La fe, respuesta "responsable" al sentido de la vida
2. La fe cristiana como “respuesta responsable” al sentido de la vida. La fe religiosa, y la fe cristiana particularmente, es una respuesta a esa búsqueda del sentido. Respuesta bien razonable, pues se sitúa en continuidad con la confianza que es básica para la vida humana y social. Y al mismo tiempo la fe cristiana supone una radical novedad, al abrirse a un sentido que no “hacemos” nosotros, pero que necesitamos.
Como observa Joseph Ratzinger en su “Introducción al cristianismo” (primera edición en 1968), la fe es aquella orientación, aquella donación de sentido sin la cual el hombre no puede vivir; pues no solo necesita el pan de los hechos, sino también la palabra, el amor y la inteligencia. Un sentido que no puede ser hecho o inventado, sino solamente recibido.

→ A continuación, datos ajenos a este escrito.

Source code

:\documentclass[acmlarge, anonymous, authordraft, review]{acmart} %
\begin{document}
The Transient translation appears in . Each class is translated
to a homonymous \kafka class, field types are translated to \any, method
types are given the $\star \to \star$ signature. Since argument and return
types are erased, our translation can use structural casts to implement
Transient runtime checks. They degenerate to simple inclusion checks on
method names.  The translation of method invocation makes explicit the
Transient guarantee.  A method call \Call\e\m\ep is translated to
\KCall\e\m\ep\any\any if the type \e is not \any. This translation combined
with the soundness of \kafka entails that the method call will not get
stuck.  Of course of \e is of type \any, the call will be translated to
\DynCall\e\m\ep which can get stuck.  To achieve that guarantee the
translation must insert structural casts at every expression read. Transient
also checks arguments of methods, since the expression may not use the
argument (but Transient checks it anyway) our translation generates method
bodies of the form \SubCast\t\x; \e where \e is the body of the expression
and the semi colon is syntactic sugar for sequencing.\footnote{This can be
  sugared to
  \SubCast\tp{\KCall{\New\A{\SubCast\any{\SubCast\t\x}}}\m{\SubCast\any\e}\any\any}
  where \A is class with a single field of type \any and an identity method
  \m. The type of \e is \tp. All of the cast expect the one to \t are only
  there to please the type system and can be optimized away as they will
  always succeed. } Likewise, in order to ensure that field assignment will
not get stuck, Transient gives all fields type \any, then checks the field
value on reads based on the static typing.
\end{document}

La fe cristiana es respuesta a la búsqueda del sentido, decíamos. Y no solo en cuanto que ilumina lo que otras respuestas dejan en tinieblas; sino también en cuanto que la fe implica “responder” con toda la vida a ese sentido del acontecer, entrevisto primero por la razón y luego confirmado por la revelación cristiana. Implica por tanto la “responsabilidad” de aceptar que en Dios se encuentra el sentido de la vida, de la historia y de todas las cosas; y la decisión y la constancia de obrar en consecuencia por amor a Dios y a los demás y al mundo creado, pues todos ellos son criaturas de Dios.
“Creer cristianamente –ha señalado J. B. Torelló– significa confiarse a aquel sentido que me sostiene y sostiene al mundo; aceptarlo como firme fundamento, sobre el cual puedo estar sin temor. (…) Creer cristianamente significa concebir nuestra existencia como respuesta a la Palabra, al Logos que sostiene todas las cosas y las mantiene en el ser. Quiere decir, afirmar que el sentido que no nos construimos sino que tan sólo podemos recibir, nos ha sido ya dado, y que no tenemos más que aceptarlo y abandonarnos a él. Según esto, la fe cristiana es aquella opción a favor de un recibir que antecede al hacer, con lo que el hacer no se desvirtúa ni se declara superfluo”[5].
Añade Torelló que el sentido de la vida puede entenderse como dirección y como significado. Como dirección, porque nos señala el camino que conduce a la meta que nos proponemos –siguiendo nuestro profundo anhelo de verdad y de amor–, es decir, el encuentro con Dios y la vida eterna, tras una vida vivida como don amoroso a los demás, especialmente a los más necesitados. Como significado, el sentido de la vida se resuelve también en la línea de la autotrascendencia personal hacia la verdad y el amor, que la revelación cristiana ilumina y hace posible.
Por tantos motivos la cuestión del sentido de la vida es un gran tema para la educación en general y para la educación de la fe.